Cloning an object by reducing the cost of creation.

Where to use & benefits

  • When there are many subclasses that differ only in the kind of objects,
  • A system needs independent of how its objects are created, composed, and represented.
  • Dynamic binding or loading a method.
  • Use one instance to finish job just by changing its state or parameters.
  • Add and remove objects at runtime.
  • Specify new objects by changing its structure.
  • Configure an application with classes dynamically.

The prototype pattern is a creational design pattern. In the prototype pattern, a new object is created by cloning an existing object. In JavaSW, the clone() method is an implementation of this design pattern. The prototype pattern can be a useful way of creating copies of objects. One example of how this can be useful is if an original object is created with a resource such as a data stream that may not be available at the time that a clone of the object is needed. Another example is if the original object creation involves a significant time commitment, such as reading data from a databaseW or over a network. An added benefit of the prototype pattern is that it can reduce class proliferation in a project by avoiding factory proliferation.



Builder Pattern


Construct a complex object from simple objects step by step.

Where to use & benefits

  • Make a complex object by specifying only its type and content. The built object is shielded from the details of its construction.
  • Want to decouple the process of building a complex object from the parts that make up the object.
  • Isolate code for construction and representation.
  • Give you finer control over the construction process.

The builder pattern is a creational design pattern used to assemble complex objects. With the builder pattern, the same object construction process can be used to create different objects. The builder has 4 main parts: a Builder, Concrete Builders, a Director, and a Product.

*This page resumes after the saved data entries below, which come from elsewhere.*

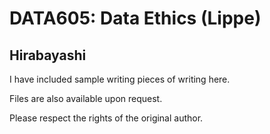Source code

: # DATA605: Data Ethics (Lippe)
## Hirabayashi

I have included sample writing pieces of writing here.  

Files are also available upon request.

Please respect the rights of the original author.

A Builder is an interface (or abstract class) that is implemented (or extended) by Concrete Builders. The Builder interface sets forth the actions (methods) involved in assembling a Product object. It also has a method for retrieving the Product object (ie, getProduct()). The Product object is the object that gets assembled in the builder pattern.

Concrete Builders implement the Builder interface (or extend the Builder abstract class). A Concrete Builder is responsible for creating and assembling a Product object. Different Concrete Builders create and assemble Product objects differently.

A Director object is responsible for constructing a Product. It does this via the Builder interface to a Concrete Builder. It constructs a Product via the various Builder methods.

There are various uses of the builder pattern. For one, if we’d like the construction process to remain the same but we’d like to create a different type of Product, we can create a new Concrete Builder and pass this to the same Director. If we’d like to alter the construction process, we can modify the Director to use a different construction process.



Singleton Pattern


One instance of a class or one value accessible globally in an application.

Where to use & benefits

  • Ensure unique instance by defining class final to prevent cloning.
  • May be extensible by the subclass by defining subclass final.
  • Make a method or a variable public or/and static.
  • Access to the instance by the way you provided.
  • Well control the instantiation of a class.
  • Define one value shared by all instances by making it static.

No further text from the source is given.